- [Task brief] Could you retype only the lines from the one containing "Source code" through the final line of the entries, both included, skipping any images?
*** Given records ***
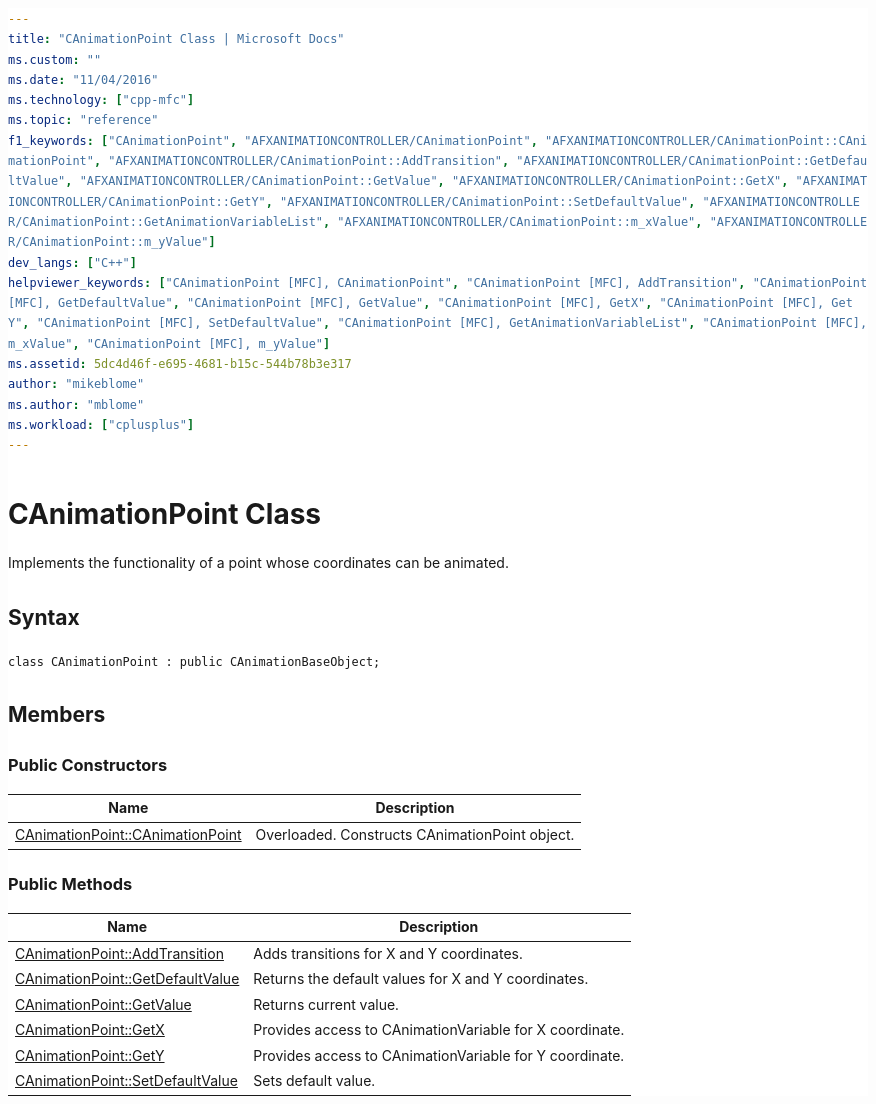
 ```yaml
---
title: "CAnimationPoint Class | Microsoft Docs"
ms.custom: ""
ms.date: "11/04/2016"
ms.technology: ["cpp-mfc"]
ms.topic: "reference"
f1_keywords: ["CAnimationPoint", "AFXANIMATIONCONTROLLER/CAnimationPoint", "AFXANIMATIONCONTROLLER/CAnimationPoint::CAnimationPoint", "AFXANIMATIONCONTROLLER/CAnimationPoint::AddTransition", "AFXANIMATIONCONTROLLER/CAnimationPoint::GetDefaultValue", "AFXANIMATIONCONTROLLER/CAnimationPoint::GetValue", "AFXANIMATIONCONTROLLER/CAnimationPoint::GetX", "AFXANIMATIONCONTROLLER/CAnimationPoint::GetY", "AFXANIMATIONCONTROLLER/CAnimationPoint::SetDefaultValue", "AFXANIMATIONCONTROLLER/CAnimationPoint::GetAnimationVariableList", "AFXANIMATIONCONTROLLER/CAnimationPoint::m_xValue", "AFXANIMATIONCONTROLLER/CAnimationPoint::m_yValue"]
dev_langs: ["C++"]
helpviewer_keywords: ["CAnimationPoint [MFC], CAnimationPoint", "CAnimationPoint [MFC], AddTransition", "CAnimationPoint [MFC], GetDefaultValue", "CAnimationPoint [MFC], GetValue", "CAnimationPoint [MFC], GetX", "CAnimationPoint [MFC], GetY", "CAnimationPoint [MFC], SetDefaultValue", "CAnimationPoint [MFC], GetAnimationVariableList", "CAnimationPoint [MFC], m_xValue", "CAnimationPoint [MFC], m_yValue"]
ms.assetid: 5dc4d46f-e695-4681-b15c-544b78b3e317
author: "mikeblome"
ms.author: "mblome"
ms.workload: ["cplusplus"]
---
```

# CAnimationPoint Class

Implements the functionality of a point whose coordinates can be animated.

## Syntax

```
class CAnimationPoint : public CAnimationBaseObject;
```

## Members

### Public Constructors

|Name|Description|
|----------|-----------------|
|[CAnimationPoint::CAnimationPoint](#canimationpoint)|Overloaded. Constructs CAnimationPoint object.|

### Public Methods

|Name|Description|
|----------|-----------------|
|[CAnimationPoint::AddTransition](#addtransition)|Adds transitions for X and Y coordinates.|
|[CAnimationPoint::GetDefaultValue](#getdefaultvalue)|Returns the default values for X and Y coordinates.|
|[CAnimationPoint::GetValue](#getvalue)|Returns current value.|
|[CAnimationPoint::GetX](#getx)|Provides access to CAnimationVariable for X coordinate.|
|[CAnimationPoint::GetY](#gety)|Provides access to CAnimationVariable for Y coordinate.|
|[CAnimationPoint::SetDefaultValue](#setdefaultvalue)|Sets default value.|
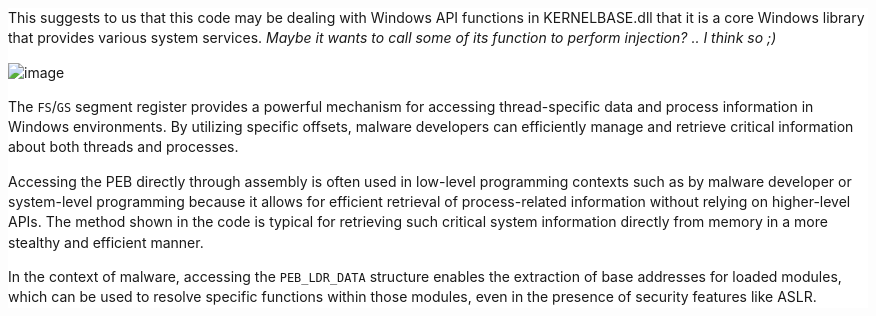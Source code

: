 This suggests to us that this code may be dealing with Windows API functions in KERNELBASE.dll that it is a core Windows library that provides various system services. *Maybe it wants to call some of its function to perform injection? .. I think so ;)* 

![image](https://github.com/user-attachments/assets/a68dec67-f391-4b2d-99f6-a567d5e6a6f8)

The `FS`/`GS` segment register provides a powerful mechanism for accessing thread-specific data and process information in Windows environments. By utilizing specific offsets, malware developers can efficiently manage and retrieve critical information about both threads and processes.

Accessing the PEB directly through assembly is often used in low-level programming contexts such as by malware developer or system-level programming because it allows for efficient retrieval of process-related information without relying on higher-level APIs. The method shown in the code is typical for retrieving such critical system information directly from memory in a more stealthy and efficient manner.

In the context of malware, accessing the `PEB_LDR_DATA` structure enables the extraction of base addresses for loaded modules, which can be used to resolve specific functions within those modules, even in the presence of security features like ASLR.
*** End of Given records ***
- [Answer area]
Source code

: This suggests to us that this code may be dealing with Windows API functions in KERNELBASE.dll that it is a core Windows library that provides various system services. *Maybe it wants to call some of its function to perform injection? .. I think so ;)* 

![image](https://github.com/user-attachments/assets/a68dec67-f391-4b2d-99f6-a567d5e6a6f8)

The `FS`/`GS` segment register provides a powerful mechanism for accessing thread-specific data and process information in Windows environments. By utilizing specific offsets, malware developers can efficiently manage and retrieve critical information about both threads and processes.

Accessing the PEB directly through assembly is often used in low-level programming contexts such as by malware developer or system-level programming because it allows for efficient retrieval of process-related information without relying on higher-level APIs. The method shown in the code is typical for retrieving such critical system information directly from memory in a more stealthy and efficient manner.

In the context of malware, accessing the `PEB_LDR_DATA` structure enables the extraction of base addresses for loaded modules, which can be used to resolve specific functions within those modules, even in the presence of security features like ASLR.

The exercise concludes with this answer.